*** Opening of TASK DATA ***
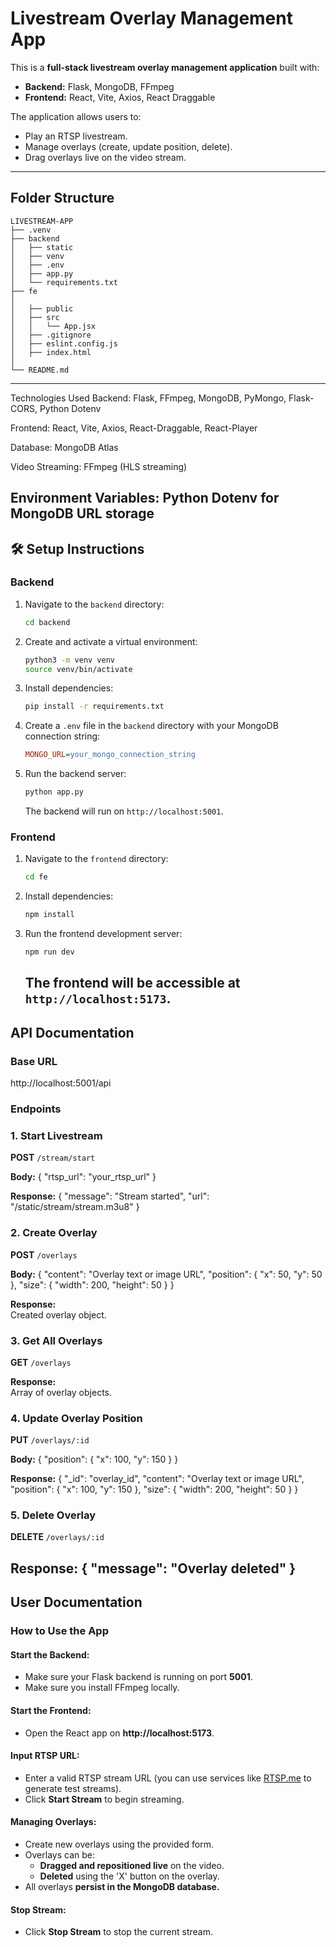 # Livestream Overlay Management App

This is a **full-stack livestream overlay management application** built with:
- **Backend:** Flask, MongoDB, FFmpeg
- **Frontend:** React, Vite, Axios, React Draggable

The application allows users to:
- Play an RTSP livestream.
- Manage overlays (create, update position, delete).
- Drag overlays live on the video stream.

---

## Folder Structure

```text
LIVESTREAM-APP
├── .venv
├── backend
│   ├── static
│   ├── venv
│   ├── .env
│   ├── app.py
│   └── requirements.txt
├── fe
│ 
│   ├── public
│   ├── src
│   │   └── App.jsx
│   ├── .gitignore
│   ├── eslint.config.js
│   ├── index.html
│  
└── README.md
```
---
Technologies Used
Backend: Flask, FFmpeg, MongoDB, PyMongo, Flask-CORS, Python Dotenv

Frontend: React, Vite, Axios, React-Draggable, React-Player

Database: MongoDB Atlas

Video Streaming: FFmpeg (HLS streaming)

Environment Variables: Python Dotenv for MongoDB URL storage
---

## 🛠️ Setup Instructions

### Backend
1.  Navigate to the `backend` directory:
    ```bash
    cd backend
    ```

2.  Create and activate a virtual environment:
    ```bash
    python3 -m venv venv
    source venv/bin/activate
    ```

3.  Install dependencies:
    ```bash
    pip install -r requirements.txt
    ```

4.  Create a `.env` file in the `backend` directory with your MongoDB connection string:
    ```ini
    MONGO_URL=your_mongo_connection_string
    ```

5.  Run the backend server:
    ```bash
    python app.py
    ```
    The backend will run on `http://localhost:5001`.

### Frontend
1.  Navigate to the `frontend` directory:
    ```bash
    cd fe
    ```

2.  Install dependencies:
    ```bash
    npm install
    ```

3.  Run the frontend development server:
    ```bash
    npm run dev
    ```
    The frontend will be accessible at `http://localhost:5173`.
    ---
## API Documentation

### Base URL
http://localhost:5001/api

### Endpoints

### 1. Start Livestream
**POST** `/stream/start`

**Body:**
{ "rtsp_url": "your_rtsp_url" }

**Response:**
{ "message": "Stream started", "url": "/static/stream/stream.m3u8" }

### 2. Create Overlay
**POST** `/overlays`

**Body:**
{ "content": "Overlay text or image URL", "position": { "x": 50, "y": 50 }, "size": { "width": 200, "height": 50 } }

**Response:**  
Created overlay object.


### 3. Get All Overlays
**GET** `/overlays`

**Response:**  
Array of overlay objects.


### 4. Update Overlay Position
**PUT** `/overlays/:id`

**Body:**
{ "position": { "x": 100, "y": 150 } }

**Response:**
{
  "_id": "overlay_id",
  "content": "Overlay text or image URL",
  "position": { "x": 100, "y": 150 },
  "size": { "width": 200, "height": 50 }
}


### 5. Delete Overlay
**DELETE** `/overlays/:id`

**Response:**
{ "message": "Overlay deleted" }
---
## User Documentation

### How to Use the App

#### Start the Backend:
- Make sure your Flask backend is running on port **5001**.
- Make sure you install FFmpeg locally.

#### Start the Frontend:
- Open the React app on **http://localhost:5173**.

#### Input RTSP URL:
- Enter a valid RTSP stream URL (you can use services like [RTSP.me](https://rtsp.me/) to generate test streams).
- Click **Start Stream** to begin streaming.

#### Managing Overlays:
- Create new overlays using the provided form.
- Overlays can be:
  - **Dragged and repositioned live** on the video.
  - **Deleted** using the 'X' button on the overlay.
- All overlays **persist in the MongoDB database.**

#### Stop Stream:
- Click **Stop Stream** to stop the current stream.

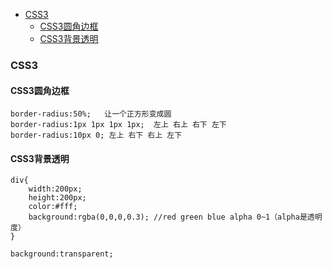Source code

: - [CSS3](css3)
	- [CSS3圆角边框](#css3圆角边框)
	- [CSS3背景透明](#css3背景透明)

### CSS3
#### CSS3圆角边框
```
border-radius:50%;   让一个正方形变成圆
border-radius:1px 1px 1px 1px;  左上 右上 右下 左下
border-radius:10px 0; 左上 右下 右上 左下
```
#### CSS3背景透明
```
div{
	width:200px;
	height:200px;
	color:#fff;
	background:rgba(0,0,0,0.3); //red green blue alpha 0~1（alpha是透明度）
}
```
```
background:transparent;
```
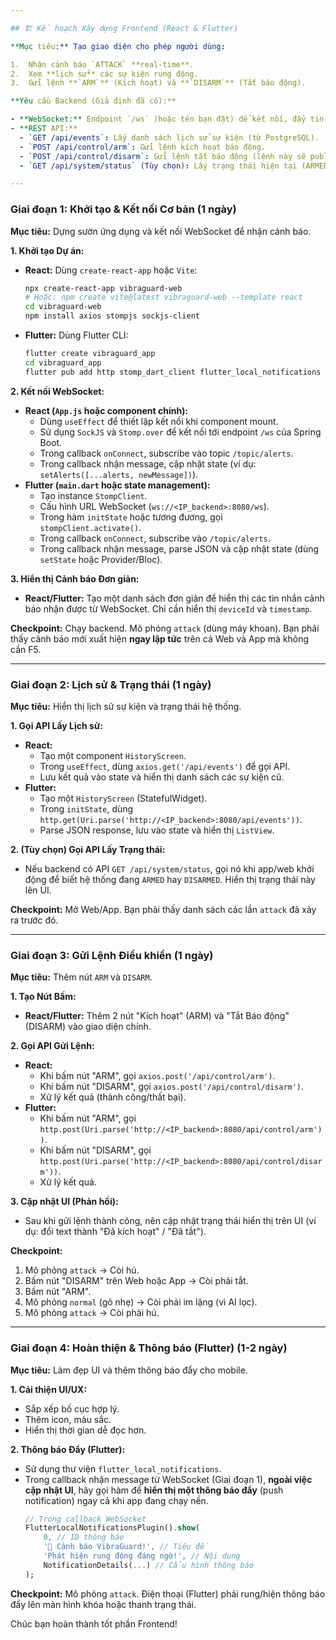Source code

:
 ```yaml
---

## 🏗️ Kế hoạch Xây dựng Frontend (React & Flutter)

**Mục tiêu:** Tạo giao diện cho phép người dùng:

1.  Nhận cảnh báo `ATTACK` **real-time**.
2.  Xem **lịch sử** các sự kiện rung động.
3.  Gửi lệnh **`ARM`** (Kích hoạt) và **`DISARM`** (Tắt báo động).

**Yêu cầu Backend (Giả định đã có):**

- **WebSocket:** Endpoint `/ws` (hoặc tên bạn đặt) để kết nối, đẩy tin nhắn cảnh báo đến topic `/topic/alerts`.
- **REST API:**
  - `GET /api/events`: Lấy danh sách lịch sử sự kiện (từ PostgreSQL).
  - `POST /api/control/arm`: Gửi lệnh kích hoạt báo động.
  - `POST /api/control/disarm`: Gửi lệnh tắt báo động (lệnh này sẽ publish MQTT `DISARM` đến ESP32).
  - `GET /api/system/status` (Tùy chọn): Lấy trạng thái hiện tại (ARMED/DISARMED).

---
```


### Giai đoạn 1: Khởi tạo & Kết nối Cơ bản (1 ngày)

**Mục tiêu:** Dựng sườn ứng dụng và kết nối WebSocket để nhận cảnh báo.

**1. Khởi tạo Dự án:**

- **React:** Dùng `create-react-app` hoặc `Vite`:
  ```bash
  npx create-react-app vibraguard-web
  # Hoặc: npm create vite@latest vibraguard-web --template react
  cd vibraguard-web
  npm install axios stompjs sockjs-client
  ```
- **Flutter:** Dùng Flutter CLI:
  ```bash
  flutter create vibraguard_app
  cd vibraguard_app
  flutter pub add http stomp_dart_client flutter_local_notifications
  ```

**2. Kết nối WebSocket:**

- **React (`App.js` hoặc component chính):**
  - Dùng `useEffect` để thiết lập kết nối khi component mount.
  - Sử dụng `SockJS` và `Stomp.over` để kết nối tới endpoint `/ws` của Spring Boot.
  - Trong callback `onConnect`, subscribe vào topic `/topic/alerts`.
  - Trong callback nhận message, cập nhật state (ví dụ: `setAlerts([...alerts, newMessage])`).
- **Flutter (`main.dart` hoặc state management):**
  - Tạo instance `StompClient`.
  - Cấu hình URL WebSocket (`ws://<IP_backend>:8080/ws`).
  - Trong hàm `initState` hoặc tương đương, gọi `stompClient.activate()`.
  - Trong callback `onConnect`, subscribe vào `/topic/alerts`.
  - Trong callback nhận message, parse JSON và cập nhật state (dùng `setState` hoặc Provider/Bloc).

**3. Hiển thị Cảnh báo Đơn giản:**

- **React/Flutter:** Tạo một danh sách đơn giản để hiển thị các tin nhắn cảnh báo nhận được từ WebSocket. Chỉ cần hiển thị `deviceId` và `timestamp`.

**Checkpoint:** Chạy backend. Mô phỏng `attack` (dùng máy khoan). Bạn phải thấy cảnh báo mới xuất hiện **ngay lập tức** trên cả Web và App mà không cần F5.

---

### Giai đoạn 2: Lịch sử & Trạng thái (1 ngày)

**Mục tiêu:** Hiển thị lịch sử sự kiện và trạng thái hệ thống.

**1. Gọi API Lấy Lịch sử:**

- **React:**
  - Tạo một component `HistoryScreen`.
  - Trong `useEffect`, dùng `axios.get('/api/events')` để gọi API.
  - Lưu kết quả vào state và hiển thị danh sách các sự kiện cũ.
- **Flutter:**
  - Tạo một `HistoryScreen` (StatefulWidget).
  - Trong `initState`, dùng `http.get(Uri.parse('http://<IP_backend>:8080/api/events'))`.
  - Parse JSON response, lưu vào state và hiển thị `ListView`.

**2. (Tùy chọn) Gọi API Lấy Trạng thái:**

- Nếu backend có API `GET /api/system/status`, gọi nó khi app/web khởi động để biết hệ thống đang `ARMED` hay `DISARMED`. Hiển thị trạng thái này lên UI.

**Checkpoint:** Mở Web/App. Bạn phải thấy danh sách các lần `attack` đã xảy ra trước đó.

---

### Giai đoạn 3: Gửi Lệnh Điều khiển (1 ngày)

**Mục tiêu:** Thêm nút `ARM` và `DISARM`.

**1. Tạo Nút Bấm:**

- **React/Flutter:** Thêm 2 nút "Kích hoạt" (ARM) và "Tắt Báo động" (DISARM) vào giao diện chính.

**2. Gọi API Gửi Lệnh:**

- **React:**
  - Khi bấm nút "ARM", gọi `axios.post('/api/control/arm')`.
  - Khi bấm nút "DISARM", gọi `axios.post('/api/control/disarm')`.
  - Xử lý kết quả (thành công/thất bại).
- **Flutter:**
  - Khi bấm nút "ARM", gọi `http.post(Uri.parse('http://<IP_backend>:8080/api/control/arm'))`.
  - Khi bấm nút "DISARM", gọi `http.post(Uri.parse('http://<IP_backend>:8080/api/control/disarm'))`.
  - Xử lý kết quả.

**3. Cập nhật UI (Phản hồi):**

- Sau khi gửi lệnh thành công, nên cập nhật trạng thái hiển thị trên UI (ví dụ: đổi text thành "Đã kích hoạt" / "Đã tắt").

**Checkpoint:**

1.  Mô phỏng `attack` -\> Còi hú.
2.  Bấm nút "DISARM" trên Web hoặc App -\> Còi phải tắt.
3.  Bấm nút "ARM".
4.  Mô phỏng `normal` (gõ nhẹ) -\> Còi phải im lặng (vì AI lọc).
5.  Mô phỏng `attack` -\> Còi phải hú.

---

### Giai đoạn 4: Hoàn thiện & Thông báo (Flutter) (1-2 ngày)

**Mục tiêu:** Làm đẹp UI và thêm thông báo đẩy cho mobile.

**1. Cải thiện UI/UX:**

- Sắp xếp bố cục hợp lý.
- Thêm icon, màu sắc.
- Hiển thị thời gian dễ đọc hơn.

**2. Thông báo Đẩy (Flutter):**

- Sử dụng thư viện `flutter_local_notifications`.
- Trong callback nhận message từ WebSocket (Giai đoạn 1), **ngoài việc cập nhật UI**, hãy gọi hàm để **hiển thị một thông báo đẩy** (push notification) ngay cả khi app đang chạy nền.
  ```dart
  // Trong callback WebSocket
  FlutterLocalNotificationsPlugin().show(
      0, // ID thông báo
      '🚨 Cảnh báo VibraGuard!', // Tiêu đề
      'Phát hiện rung động đáng ngờ!', // Nội dung
      NotificationDetails(...) // Cấu hình thông báo
  );
  ```

**Checkpoint:** Mô phỏng `attack`. Điện thoại (Flutter) phải rung/hiện thông báo đẩy lên màn hình khóa hoặc thanh trạng thái.

Chúc bạn hoàn thành tốt phần Frontend\!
*** Close of TASK DATA ***
Extract, from the material above, each line holding the word "topic".

- **WebSocket:** Endpoint `/ws` (hoặc tên bạn đặt) để kết nối, đẩy tin nhắn cảnh báo đến topic `/topic/alerts`.
  - Trong callback `onConnect`, subscribe vào topic `/topic/alerts`.
  - Trong callback `onConnect`, subscribe vào `/topic/alerts`.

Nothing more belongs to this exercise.